The Berkeley center's Breakthrough Listen project, which has begun a 10-year search for intelligent life on other world, is leading the hunt for intelligent extraterrestrial civilizations.

Siemion said Breakthrough Listen recently entered into a partnership with FAST and NAO. NAO is confident FAST will be a big help in the search for intelligent extraterrestrial life.

"FAST's potential to discover an alien civilization will be five to 10 (times) that of current equipment, as it can see farther and darker planets," said Peng Bo, director of the NAO Radio Astronomy Technology Laboratory.

FAST's field of vision is almost twice that of the Arecibo telescope in Puerto Rico that's been the world's biggest single aperture radio telescope for the past 53 years.

It's expected to shine a brighter light on the origins of the universe by mapping the distribution of hydrogen, the most abundant element in the universe. FAST will also allow scientists to detect many more pulsars, which are dense, rotating stars that act as cosmic clocks.

This could give scientists with the capability to detect gravitational waves -- ripples in spacetime -- that shed light on how galaxies evolved.

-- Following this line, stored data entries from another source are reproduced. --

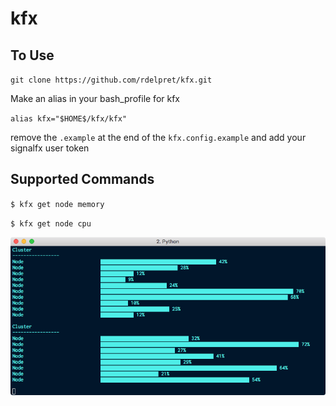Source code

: # kfx

## To Use
`git clone https://github.com/rdelpret/kfx.git`

Make an alias in your bash_profile for kfx

`alias kfx="$HOME$/kfx/kfx"`

remove the `.example` at the end of the `kfx.config.example` and add your signalfx user token

## Supported Commands

`$ kfx get node memory`

`$ kfx get node cpu`

![image memory](screenshots/memory.png)
      
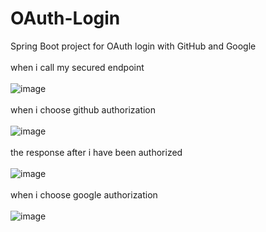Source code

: # OAuth-Login
Spring Boot project for OAuth login with GitHub and Google
 <br>
 <br>
 when i call my secured endpoint
 <br>
 <br>
![image](https://github.com/Mohamed-Elkholy/OAuth-Login/assets/82127362/e40df21a-a601-4dea-9f9b-014ba2baba00)
 <br>
 <br>
 when i choose github authorization 
 <br>
 <br>
![image](https://github.com/Mohamed-Elkholy/OAuth-Login/assets/82127362/ed6ce316-a1a5-4d34-b5dd-3302c3702ddc)
 <br>
 <br>
the response after i have been authorized
 <br>
 <br>
![image](https://github.com/Mohamed-Elkholy/OAuth-Login/assets/82127362/6e5bbf6e-6179-4d09-92a1-d27c4b12f456)
 <br>
 <br>
when i choose google authorization
 <br>
 <br>
![image](https://github.com/Mohamed-Elkholy/OAuth-Login/assets/82127362/be68a58a-0e4b-4057-a65f-10d3a46a48c0)
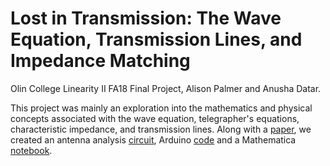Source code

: # Lost in Transmission: The Wave Equation, Transmission Lines, and Impedance Matching
Olin College Linearity II FA18 Final Project, Alison Palmer and Anusha Datar.

This project was mainly an exploration into the mathematics and physical concepts associated with the wave equation, telegrapher's equations, characteristic impedance, and transmission lines. Along with a [paper](https://anushadatar.github.io/lost-in-transmission/Lin_II_Final.pdf), we created an antenna analysis [circuit](https://anushadatar.github.io/lost-in-transmission/impedance_matching/circuit_diagram.jpg), Arduino [code](https://anushadatar.github.io/lost-in-transmission/impedance_matching/run_analyzer.ino) and a Mathematica [notebook](https://github.com/anushadatar/lost-in-transmission/blob/master/mathematica/Waves.nb). 
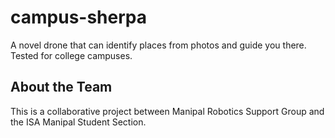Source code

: # campus-sherpa

A novel drone that can identify places from photos and guide you there. Tested for college campuses.

## About the Team

This is a collaborative project between Manipal Robotics Support Group and the ISA Manipal Student Section.
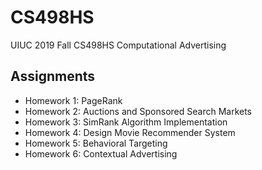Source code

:# CS498HS

UIUC 2019 Fall CS498HS Computational Advertising

## Assignments

* Homework 1: PageRank
* Homework 2: Auctions and Sponsored Search Markets
* Homework 3: SimRank Algorithm Implementation
* Homework 4: Design Movie Recommender System
* Homework 5: Behavioral Targeting
* Homework 6: Contextual Advertising

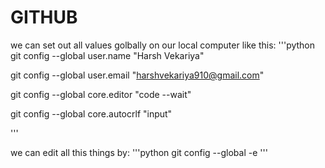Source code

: # GITHUB
we can set out all values golbally on our local computer like this:
'''python
git config --global user.name "Harsh Vekariya"

git config --global user.email "harshvekariya910@gmail.com"

git config --global core.editor "code --wait"

git config --global core.autocrlf "input"

'''

we can edit all this things by:
'''python
git config --global -e
'''
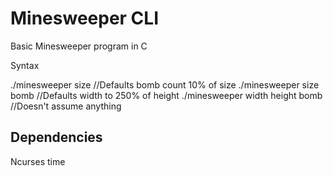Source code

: # Minesweeper CLI

Basic Minesweeper program in C

Syntax

./minesweeper size                  //Defaults bomb count 10% of size
./minesweeper size bomb             //Defaults width to 250% of height
./minesweeper width height bomb     //Doesn't assume anything

## Dependencies
Ncurses
time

Locating the telescope dish in a natural hollow provides stronger support for the dish. Locating FAST three miles away from the nearest inhabited town will give the radio telescope the perfect radio silence needed to do its job better.

"The FAST telescope will be absolutely incredible for conducting extremely sensitive searches of Tabby's star for evidence of technologically produced radio emissions," said Siemion.

"We are very excited to work with our colleagues in China on conducting SETI observations with FAST, including of Tabby's star. Within its frequency range, FAST is the most sensitive telescope in the world capable of conducting SETI observations of Tabby's star, and will be able to detect the weakest signals."